Structure adjustment on Fe-based electrocatalyst to regulate oxygen reduction reaction selectivity for Zn-air battery and H2O2 production

Abstract

Fe-based materials are famous electrocatalysts in oxygen reduction reaction (ORR), but their selectivity towards four- or two-electron ORR still requires further research in detail. Herein, two Fe-based ORR electrocatalysts are synthesized from MIL-101, a metal–organic framework (MOF). After calcined with dicyandiamide (DCDA) under N2 protection, Fe3O4@NCNTs (NCNTs = N-doped carbon nanotubes) is synthesized, in which small Fe3O4 particles reside in NCNTs homogeneously. It is a typical four-electron electrocatalyst in both alkaline and neutral electrolyte.

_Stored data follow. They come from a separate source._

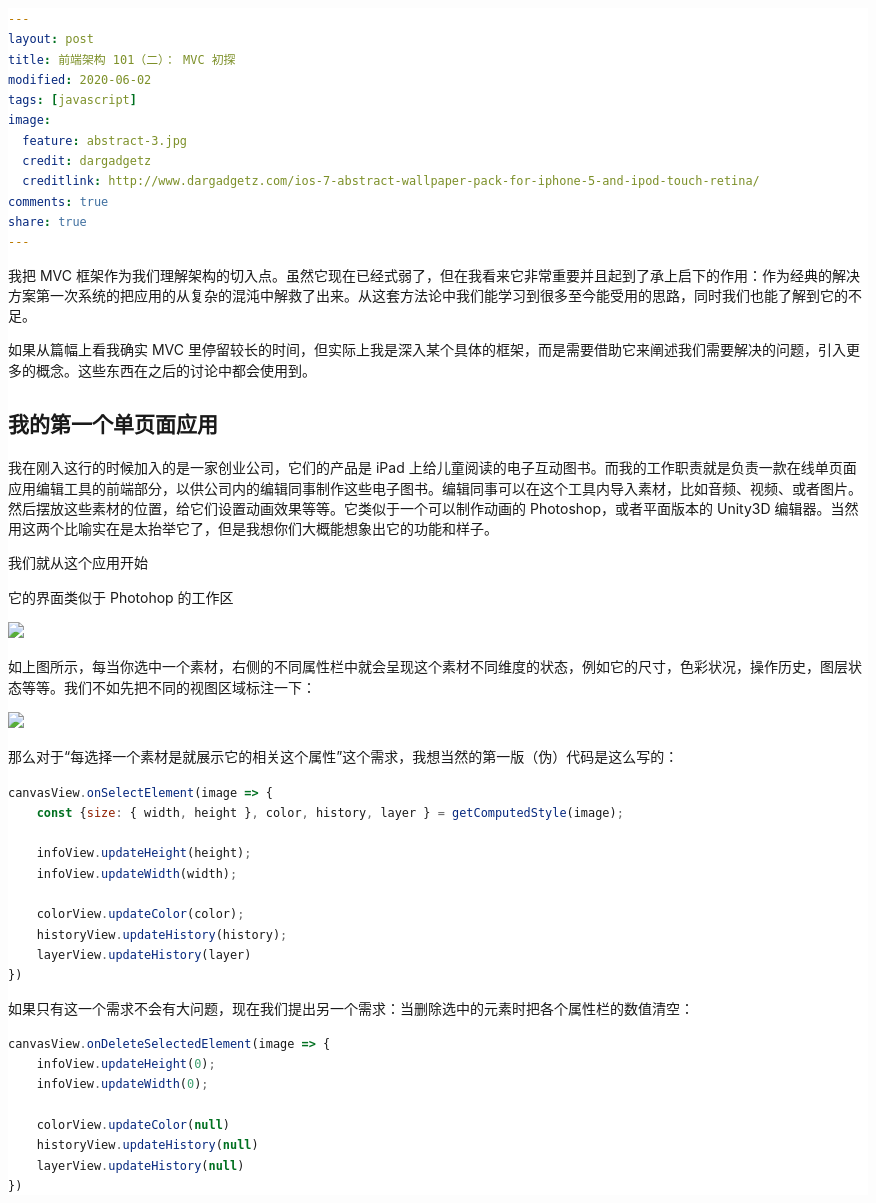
 ```yaml
---
layout: post
title: 前端架构 101（二）： MVC 初探
modified: 2020-06-02
tags: [javascript]
image:
  feature: abstract-3.jpg
  credit: dargadgetz
  creditlink: http://www.dargadgetz.com/ios-7-abstract-wallpaper-pack-for-iphone-5-and-ipod-touch-retina/
comments: true
share: true
---
```


我把 MVC 框架作为我们理解架构的切入点。虽然它现在已经式弱了，但在我看来它非常重要并且起到了承上启下的作用：作为经典的解决方案第一次系统的把应用的从复杂的混沌中解救了出来。从这套方法论中我们能学习到很多至今能受用的思路，同时我们也能了解到它的不足。

如果从篇幅上看我确实 MVC 里停留较长的时间，但实际上我是深入某个具体的框架，而是需要借助它来阐述我们需要解决的问题，引入更多的概念。这些东西在之后的讨论中都会使用到。

## 我的第一个单页面应用

我在刚入这行的时候加入的是一家创业公司，它们的产品是 iPad 上给儿童阅读的电子互动图书。而我的工作职责就是负责一款在线单页面应用编辑工具的前端部分，以供公司内的编辑同事制作这些电子图书。编辑同事可以在这个工具内导入素材，比如音频、视频、或者图片。然后摆放这些素材的位置，给它们设置动画效果等等。它类似于一个可以制作动画的 Photoshop，或者平面版本的 Unity3D 编辑器。当然用这两个比喻实在是太抬举它了，但是我想你们大概能想象出它的功能和样子。

我们就从这个应用开始

它的界面类似于 Photohop 的工作区

![](../images/fe_arch_002_mvc_solved/adobe-photoshop.png)

如上图所示，每当你选中一个素材，右侧的不同属性栏中就会呈现这个素材不同维度的状态，例如它的尺寸，色彩状况，操作历史，图层状态等等。我们不如先把不同的视图区域标注一下：

![](../images/fe_arch_002_mvc_solved/photoshop-layout.png)

那么对于“每选择一个素材是就展示它的相关这个属性”这个需求，我想当然的第一版（伪）代码是这么写的：

```javascript
canvasView.onSelectElement(image => {
    const {size: { width, height }, color, history, layer } = getComputedStyle(image);
    
    infoView.updateHeight(height);
    infoView.updateWidth(width);
    
    colorView.updateColor(color);
    historyView.updateHistory(history);
    layerView.updateHistory(layer)
})
```

如果只有这一个需求不会有大问题，现在我们提出另一个需求：当删除选中的元素时把各个属性栏的数值清空：

```javascript
canvasView.onDeleteSelectedElement(image => {
    infoView.updateHeight(0);
    infoView.updateWidth(0);
    
    colorView.updateColor(null)
    historyView.updateHistory(null)
    layerView.updateHistory(null)
})
```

Without DCDA, Fe2O3 forms and it acts as two-electron electrocatalyst in ORR. Theoretical calculation suggests the discrepancy in ORR selectivity between Fe3O4@NCNTs and Fe2O3 roots from their different interactions with OOH*. If Fe3O4@NCNTs serves as cathode material, peak power density of Zn-air battery reaches 125.1 mW·cm−2 in alkaline electrolyte. When discharge at 10 mA·cm−2, the specific capacitance and energy density reach 799.7 mAh·g−1 and 839.7 Wh·kg−1. The performance of Fe3O4@NCNTs is also well kept in neutral Zn-air battery. We expect this work elucidates the effect of structure on ORR selectivity for Fe-based electrocatalysts.